━━━━━ PROVIDED DATA ━━━━━

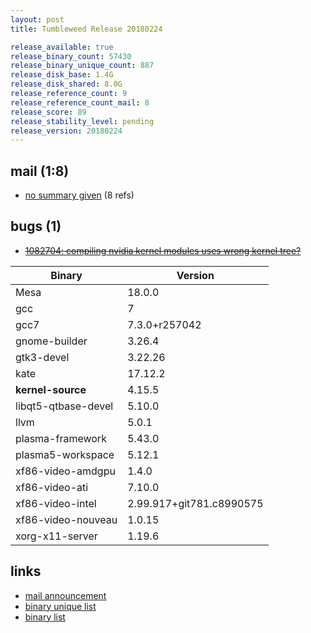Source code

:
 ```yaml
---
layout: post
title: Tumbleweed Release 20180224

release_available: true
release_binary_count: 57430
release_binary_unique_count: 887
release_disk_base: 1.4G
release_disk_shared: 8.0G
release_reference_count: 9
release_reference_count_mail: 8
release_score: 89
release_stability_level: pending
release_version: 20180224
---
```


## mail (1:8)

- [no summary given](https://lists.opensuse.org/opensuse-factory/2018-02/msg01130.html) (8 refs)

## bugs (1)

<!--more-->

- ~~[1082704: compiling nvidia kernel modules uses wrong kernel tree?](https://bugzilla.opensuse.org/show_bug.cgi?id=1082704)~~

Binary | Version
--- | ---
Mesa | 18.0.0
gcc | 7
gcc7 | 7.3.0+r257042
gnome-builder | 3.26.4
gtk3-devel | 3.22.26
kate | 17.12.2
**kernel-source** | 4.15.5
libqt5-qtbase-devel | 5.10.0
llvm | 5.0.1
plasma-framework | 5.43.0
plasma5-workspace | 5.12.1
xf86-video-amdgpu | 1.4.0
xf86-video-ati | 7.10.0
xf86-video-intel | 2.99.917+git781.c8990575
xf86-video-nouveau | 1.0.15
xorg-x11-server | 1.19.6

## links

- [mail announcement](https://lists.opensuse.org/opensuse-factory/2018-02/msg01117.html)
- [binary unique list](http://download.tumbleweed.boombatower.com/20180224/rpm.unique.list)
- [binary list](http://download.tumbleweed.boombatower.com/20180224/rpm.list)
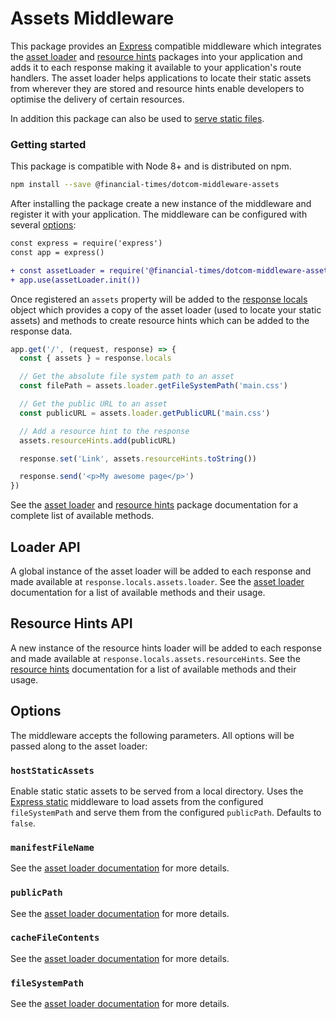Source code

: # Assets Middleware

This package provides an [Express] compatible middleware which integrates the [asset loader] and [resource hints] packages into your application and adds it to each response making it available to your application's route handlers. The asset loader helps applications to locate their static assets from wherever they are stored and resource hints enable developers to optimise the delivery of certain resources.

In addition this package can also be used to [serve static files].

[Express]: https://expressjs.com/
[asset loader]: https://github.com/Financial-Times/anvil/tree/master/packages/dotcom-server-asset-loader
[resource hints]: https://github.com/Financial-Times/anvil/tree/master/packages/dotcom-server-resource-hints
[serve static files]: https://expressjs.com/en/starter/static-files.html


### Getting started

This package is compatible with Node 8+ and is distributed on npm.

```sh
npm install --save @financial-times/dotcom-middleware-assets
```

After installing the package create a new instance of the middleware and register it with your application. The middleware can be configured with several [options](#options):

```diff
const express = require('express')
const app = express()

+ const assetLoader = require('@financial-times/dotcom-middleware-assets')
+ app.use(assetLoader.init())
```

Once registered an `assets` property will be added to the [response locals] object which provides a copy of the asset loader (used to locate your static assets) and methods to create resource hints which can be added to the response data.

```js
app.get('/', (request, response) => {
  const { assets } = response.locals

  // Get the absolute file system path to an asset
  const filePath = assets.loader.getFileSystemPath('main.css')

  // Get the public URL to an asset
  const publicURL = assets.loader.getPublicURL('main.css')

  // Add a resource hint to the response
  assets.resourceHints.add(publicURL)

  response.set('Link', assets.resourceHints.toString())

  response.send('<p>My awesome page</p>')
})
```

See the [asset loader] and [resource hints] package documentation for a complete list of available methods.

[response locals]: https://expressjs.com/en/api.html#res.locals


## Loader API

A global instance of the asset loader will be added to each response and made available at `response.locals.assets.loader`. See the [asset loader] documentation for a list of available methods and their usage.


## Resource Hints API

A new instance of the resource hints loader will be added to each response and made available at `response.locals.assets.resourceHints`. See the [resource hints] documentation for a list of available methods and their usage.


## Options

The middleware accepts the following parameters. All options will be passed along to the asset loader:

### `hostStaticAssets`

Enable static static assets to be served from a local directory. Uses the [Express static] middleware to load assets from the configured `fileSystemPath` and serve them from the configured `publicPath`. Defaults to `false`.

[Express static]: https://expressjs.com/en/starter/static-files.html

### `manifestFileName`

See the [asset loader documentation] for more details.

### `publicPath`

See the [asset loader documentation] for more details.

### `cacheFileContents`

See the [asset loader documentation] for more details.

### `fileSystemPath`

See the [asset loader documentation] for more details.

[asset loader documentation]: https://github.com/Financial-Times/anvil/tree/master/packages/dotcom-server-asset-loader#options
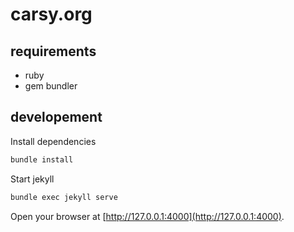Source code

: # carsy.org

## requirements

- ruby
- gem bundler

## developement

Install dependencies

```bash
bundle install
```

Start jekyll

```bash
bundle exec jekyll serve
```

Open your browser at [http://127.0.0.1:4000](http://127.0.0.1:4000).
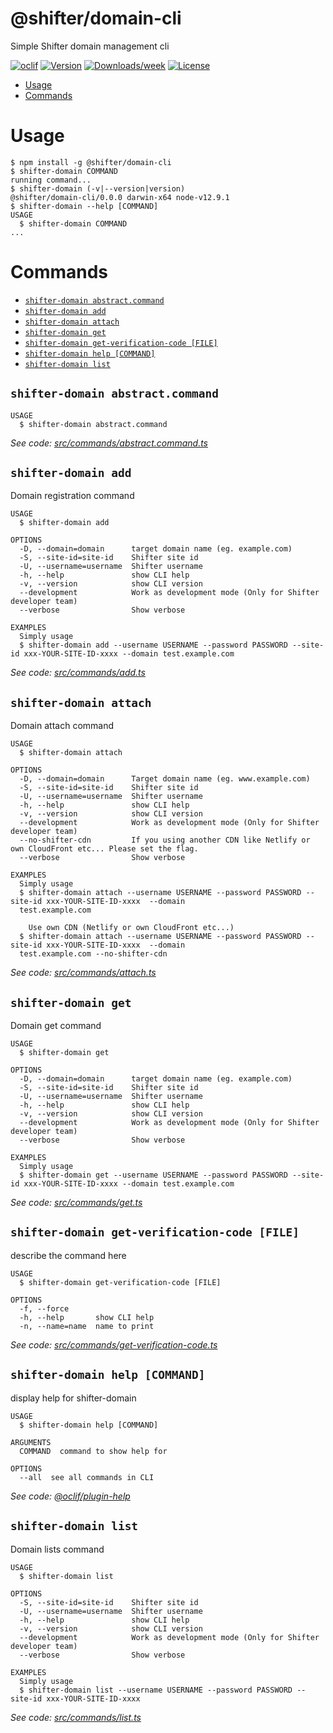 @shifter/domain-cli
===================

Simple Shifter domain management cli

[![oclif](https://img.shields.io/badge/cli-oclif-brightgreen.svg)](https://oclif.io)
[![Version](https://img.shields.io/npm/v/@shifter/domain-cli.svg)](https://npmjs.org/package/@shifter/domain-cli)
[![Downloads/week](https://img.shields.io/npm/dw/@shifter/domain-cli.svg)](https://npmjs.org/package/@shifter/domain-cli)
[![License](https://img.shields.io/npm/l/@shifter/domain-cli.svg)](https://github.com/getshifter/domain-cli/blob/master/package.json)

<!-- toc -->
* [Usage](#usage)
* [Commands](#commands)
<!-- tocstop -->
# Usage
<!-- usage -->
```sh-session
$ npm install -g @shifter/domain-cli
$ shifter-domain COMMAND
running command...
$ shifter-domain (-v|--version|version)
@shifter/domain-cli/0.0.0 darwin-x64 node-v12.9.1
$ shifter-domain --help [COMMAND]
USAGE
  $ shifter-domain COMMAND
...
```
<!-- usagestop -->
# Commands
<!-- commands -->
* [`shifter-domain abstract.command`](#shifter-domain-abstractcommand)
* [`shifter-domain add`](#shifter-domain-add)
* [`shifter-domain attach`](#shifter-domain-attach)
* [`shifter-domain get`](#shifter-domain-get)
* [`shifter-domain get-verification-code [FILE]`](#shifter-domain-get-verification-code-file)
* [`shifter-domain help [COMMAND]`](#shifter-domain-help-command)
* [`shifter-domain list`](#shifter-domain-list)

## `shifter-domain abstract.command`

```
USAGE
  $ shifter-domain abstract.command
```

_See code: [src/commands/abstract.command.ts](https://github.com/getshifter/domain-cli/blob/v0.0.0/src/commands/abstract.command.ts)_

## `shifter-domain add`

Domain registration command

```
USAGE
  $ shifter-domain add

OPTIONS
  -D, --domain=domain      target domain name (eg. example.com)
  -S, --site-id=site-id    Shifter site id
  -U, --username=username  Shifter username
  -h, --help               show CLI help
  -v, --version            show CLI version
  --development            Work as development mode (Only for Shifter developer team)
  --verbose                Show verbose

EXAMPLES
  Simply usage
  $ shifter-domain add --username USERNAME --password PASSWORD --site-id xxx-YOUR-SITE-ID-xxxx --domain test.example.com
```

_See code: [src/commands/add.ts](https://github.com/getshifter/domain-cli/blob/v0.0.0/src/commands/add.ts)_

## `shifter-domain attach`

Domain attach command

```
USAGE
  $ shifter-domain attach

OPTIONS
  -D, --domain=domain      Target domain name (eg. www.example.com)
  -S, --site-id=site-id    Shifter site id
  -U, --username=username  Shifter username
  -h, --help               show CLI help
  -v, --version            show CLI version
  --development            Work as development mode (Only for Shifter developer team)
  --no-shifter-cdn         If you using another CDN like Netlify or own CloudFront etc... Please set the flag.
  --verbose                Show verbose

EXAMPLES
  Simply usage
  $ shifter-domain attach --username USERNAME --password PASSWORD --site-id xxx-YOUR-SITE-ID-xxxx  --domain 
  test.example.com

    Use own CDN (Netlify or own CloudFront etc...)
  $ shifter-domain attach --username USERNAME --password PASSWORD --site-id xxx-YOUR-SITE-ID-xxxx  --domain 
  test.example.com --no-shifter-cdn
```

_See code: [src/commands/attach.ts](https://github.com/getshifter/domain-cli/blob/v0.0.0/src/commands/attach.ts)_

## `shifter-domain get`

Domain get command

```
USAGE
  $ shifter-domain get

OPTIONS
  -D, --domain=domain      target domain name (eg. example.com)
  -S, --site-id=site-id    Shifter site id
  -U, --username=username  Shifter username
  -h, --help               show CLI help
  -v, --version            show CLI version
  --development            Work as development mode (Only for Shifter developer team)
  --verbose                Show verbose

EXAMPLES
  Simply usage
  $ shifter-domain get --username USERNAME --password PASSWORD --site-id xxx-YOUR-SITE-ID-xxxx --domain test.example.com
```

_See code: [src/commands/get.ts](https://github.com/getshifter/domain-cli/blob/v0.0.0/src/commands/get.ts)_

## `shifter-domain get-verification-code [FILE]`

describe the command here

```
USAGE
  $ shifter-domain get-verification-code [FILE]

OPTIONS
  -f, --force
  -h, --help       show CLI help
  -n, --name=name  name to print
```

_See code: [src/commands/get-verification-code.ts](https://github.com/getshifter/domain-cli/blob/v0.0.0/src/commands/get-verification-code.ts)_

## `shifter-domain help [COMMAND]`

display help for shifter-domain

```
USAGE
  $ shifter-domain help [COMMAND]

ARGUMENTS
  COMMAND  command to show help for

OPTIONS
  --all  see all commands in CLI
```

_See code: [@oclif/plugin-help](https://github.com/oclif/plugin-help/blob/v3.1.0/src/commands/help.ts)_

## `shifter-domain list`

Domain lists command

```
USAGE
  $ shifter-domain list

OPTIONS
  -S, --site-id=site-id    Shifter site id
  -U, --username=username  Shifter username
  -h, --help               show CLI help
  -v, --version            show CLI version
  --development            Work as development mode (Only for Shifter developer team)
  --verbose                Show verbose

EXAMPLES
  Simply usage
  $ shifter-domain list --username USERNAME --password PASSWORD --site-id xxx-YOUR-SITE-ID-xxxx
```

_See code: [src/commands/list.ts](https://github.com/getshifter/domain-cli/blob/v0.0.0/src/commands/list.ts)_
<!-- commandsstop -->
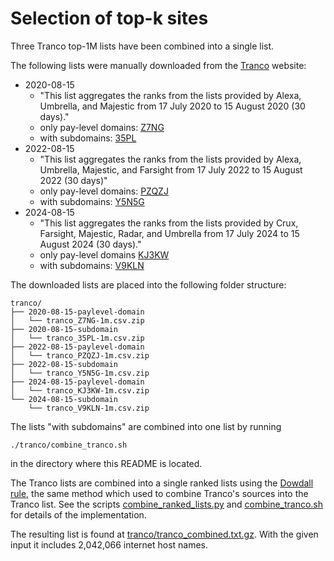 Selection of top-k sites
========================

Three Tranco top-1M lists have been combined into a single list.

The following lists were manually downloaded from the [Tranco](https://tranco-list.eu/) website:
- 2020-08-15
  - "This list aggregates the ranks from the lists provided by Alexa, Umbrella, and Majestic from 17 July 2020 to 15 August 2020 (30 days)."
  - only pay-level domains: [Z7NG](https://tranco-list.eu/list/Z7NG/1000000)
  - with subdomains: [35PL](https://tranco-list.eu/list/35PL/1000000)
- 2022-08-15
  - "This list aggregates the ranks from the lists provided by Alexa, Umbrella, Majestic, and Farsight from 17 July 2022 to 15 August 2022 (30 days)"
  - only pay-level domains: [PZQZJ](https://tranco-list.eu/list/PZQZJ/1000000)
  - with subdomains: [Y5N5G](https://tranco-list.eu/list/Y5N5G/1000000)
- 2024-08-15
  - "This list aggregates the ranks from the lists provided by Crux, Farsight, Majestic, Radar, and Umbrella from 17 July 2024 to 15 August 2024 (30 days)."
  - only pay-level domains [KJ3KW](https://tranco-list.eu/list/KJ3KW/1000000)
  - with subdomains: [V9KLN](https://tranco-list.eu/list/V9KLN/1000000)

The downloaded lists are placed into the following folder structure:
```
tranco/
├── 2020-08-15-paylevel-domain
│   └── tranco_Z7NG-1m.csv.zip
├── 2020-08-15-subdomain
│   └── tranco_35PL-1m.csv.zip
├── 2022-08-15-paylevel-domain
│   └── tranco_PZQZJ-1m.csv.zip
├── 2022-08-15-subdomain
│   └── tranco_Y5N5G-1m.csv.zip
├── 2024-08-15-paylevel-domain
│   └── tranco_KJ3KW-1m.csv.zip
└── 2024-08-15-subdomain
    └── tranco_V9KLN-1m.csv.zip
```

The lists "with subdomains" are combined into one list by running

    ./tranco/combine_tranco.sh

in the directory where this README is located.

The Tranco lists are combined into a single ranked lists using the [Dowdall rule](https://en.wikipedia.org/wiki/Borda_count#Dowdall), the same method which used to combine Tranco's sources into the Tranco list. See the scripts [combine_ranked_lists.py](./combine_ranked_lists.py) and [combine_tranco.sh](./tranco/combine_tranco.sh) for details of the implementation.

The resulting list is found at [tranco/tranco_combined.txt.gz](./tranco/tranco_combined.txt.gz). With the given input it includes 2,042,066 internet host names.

━━━━━

#### THE PROBLEM:
Please state how many lines of the data hold the string "following", with nothing else in your reply.

#### RESPONSE:
3